Fulham is a district within the London Borough of Hammersmith and Fulham in southwest London. It is 3.7 miles south-west from Charing Cross, which makes it an Inner London district. It is on the north bank of the River Thames, between Hammersmith and Kensington and Chelsea, facing Putney and Barnes. Formerly, it was a parish inside the county of Middlesex. It's identified in the London Plan as among the 35 major centres in Greater London.

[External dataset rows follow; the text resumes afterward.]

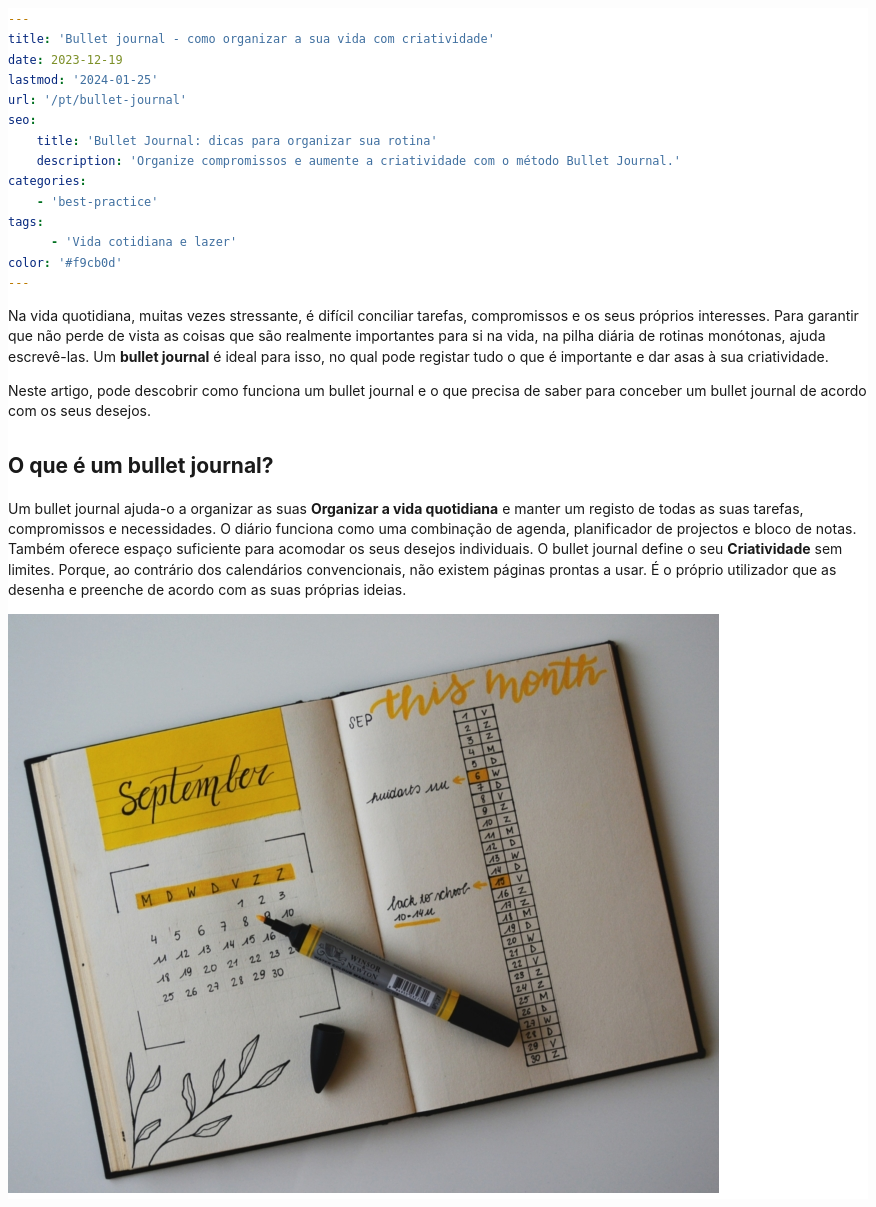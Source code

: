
 ```yaml
---
title: 'Bullet journal - como organizar a sua vida com criatividade'
date: 2023-12-19
lastmod: '2024-01-25'
url: '/pt/bullet-journal'
seo:
    title: 'Bullet Journal: dicas para organizar sua rotina'
    description: 'Organize compromissos e aumente a criatividade com o método Bullet Journal.'
categories:
    - 'best-practice'
tags:
      - 'Vida cotidiana e lazer'
color: '#f9cb0d'
---
```


Na vida quotidiana, muitas vezes stressante, é difícil conciliar tarefas, compromissos e os seus próprios interesses. Para garantir que não perde de vista as coisas que são realmente importantes para si na vida, na pilha diária de rotinas monótonas, ajuda escrevê-las. Um **bullet journal** é ideal para isso, no qual pode registar tudo o que é importante e dar asas à sua criatividade.

Neste artigo, pode descobrir como funciona um bullet journal e o que precisa de saber para conceber um bullet journal de acordo com os seus desejos.

## O que é um bullet journal?

Um bullet journal ajuda-o a organizar as suas **Organizar a vida quotidiana** e manter um registo de todas as suas tarefas, compromissos e necessidades. O diário funciona como uma combinação de agenda, planificador de projectos e bloco de notas. Também oferece espaço suficiente para acomodar os seus desejos individuais. O bullet journal define o seu **Criatividade** sem limites. Porque, ao contrário dos calendários convencionais, não existem páginas prontas a usar. É o próprio utilizador que as desenha e preenche de acordo com as suas próprias ideias.

![Este é o aspeto de um bullet journal com uma visão geral mensal e diária.](estee-janssens-mO3s5xdo68Y-unsplash-scaled-e1702550740119-711x579.jpg)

Fulham's history of industrial enterprise goes back to the 15th century, with its Mill at Millshot on the south side of what is now Fulham Palace Road. There was also a pottery, tapestry-weaving, paper-making and brewing industry in the seventeenth and 18th centuries in the region of what's now known as Fulham High Street. The next two centuries had been identified for energy production, transportation, the automotive industry, food production and laundries.
For the first half of the twentieth century, Fulham remained mostly working class with pockets of wealth in the North End, along the top of Lillie Road and New King's Road. Specifically rich locations were Parsons Green, Eel Brook Common, South Park plus the area around the Hurlingham Club. The area attracted waves of immigration, and rapid changes meant that there was poverty - Charles Dickens and Charles Booth noted this, and there were poorhouses that attracted benefactors.
These days, Fulham is rated among the most expensive parts of London and the United Kingdom overall. The typical sale price of all property in 2007 was £639,973 - and is most likely to be considerably more now.